**WHAT TO DO**. For any picture in the lines below, please leave it out and copy the rest exactly.

Top of EXTRACTED ENTRIES

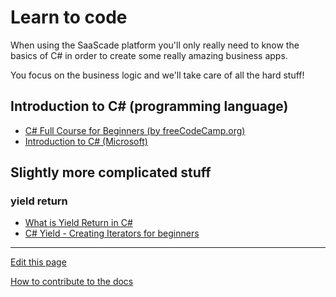 # Learn to code
When using the SaaScade platform you'll only really need to know the basics of C# in order to create some really amazing business apps.

You focus on the business logic and we'll take care of all the hard stuff!

## Introduction to C# (programming language)
- [C# Full Course for Beginners (by freeCodeCamp.org)](https://www.youtube.com/watch?v=GhQdlIFylQ8)
- [Introduction to C# (Microsoft)](https://learn.microsoft.com/en-us/dotnet/csharp/tour-of-csharp/tutorials/)

## Slightly more complicated stuff
### yield return
- [What is Yield Return in C#](https://www.youtube.com/watch?v=pTlcRKjWHmY)
- [C# Yield - Creating Iterators for beginners](https://www.youtube.com/watch?v=uv74SZ5MX5Q)
---
[Edit this page](https://github.com/saascade/platform.saascade.com/edit/main/Hub/LearnToCode/README.md)

[How to contribute to the docs](../../General/HowToContribute/README.md)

Bottom of EXTRACTED ENTRIES

**ANSWER TO THIS EXERCISE**.
 # Learn to code
When using the SaaScade platform you'll only really need to know the basics of C# in order to create some really amazing business apps.

You focus on the business logic and we'll take care of all the hard stuff!

## Introduction to C# (programming language)
- [C# Full Course for Beginners (by freeCodeCamp.org)](https://www.youtube.com/watch?v=GhQdlIFylQ8)
- [Introduction to C# (Microsoft)](https://learn.microsoft.com/en-us/dotnet/csharp/tour-of-csharp/tutorials/)

## Slightly more complicated stuff
### yield return
- [What is Yield Return in C#](https://www.youtube.com/watch?v=pTlcRKjWHmY)
- [C# Yield - Creating Iterators for beginners](https://www.youtube.com/watch?v=uv74SZ5MX5Q)
---
[Edit this page](https://github.com/saascade/platform.saascade.com/edit/main/Hub/LearnToCode/README.md)

[How to contribute to the docs](../../General/HowToContribute/README.md)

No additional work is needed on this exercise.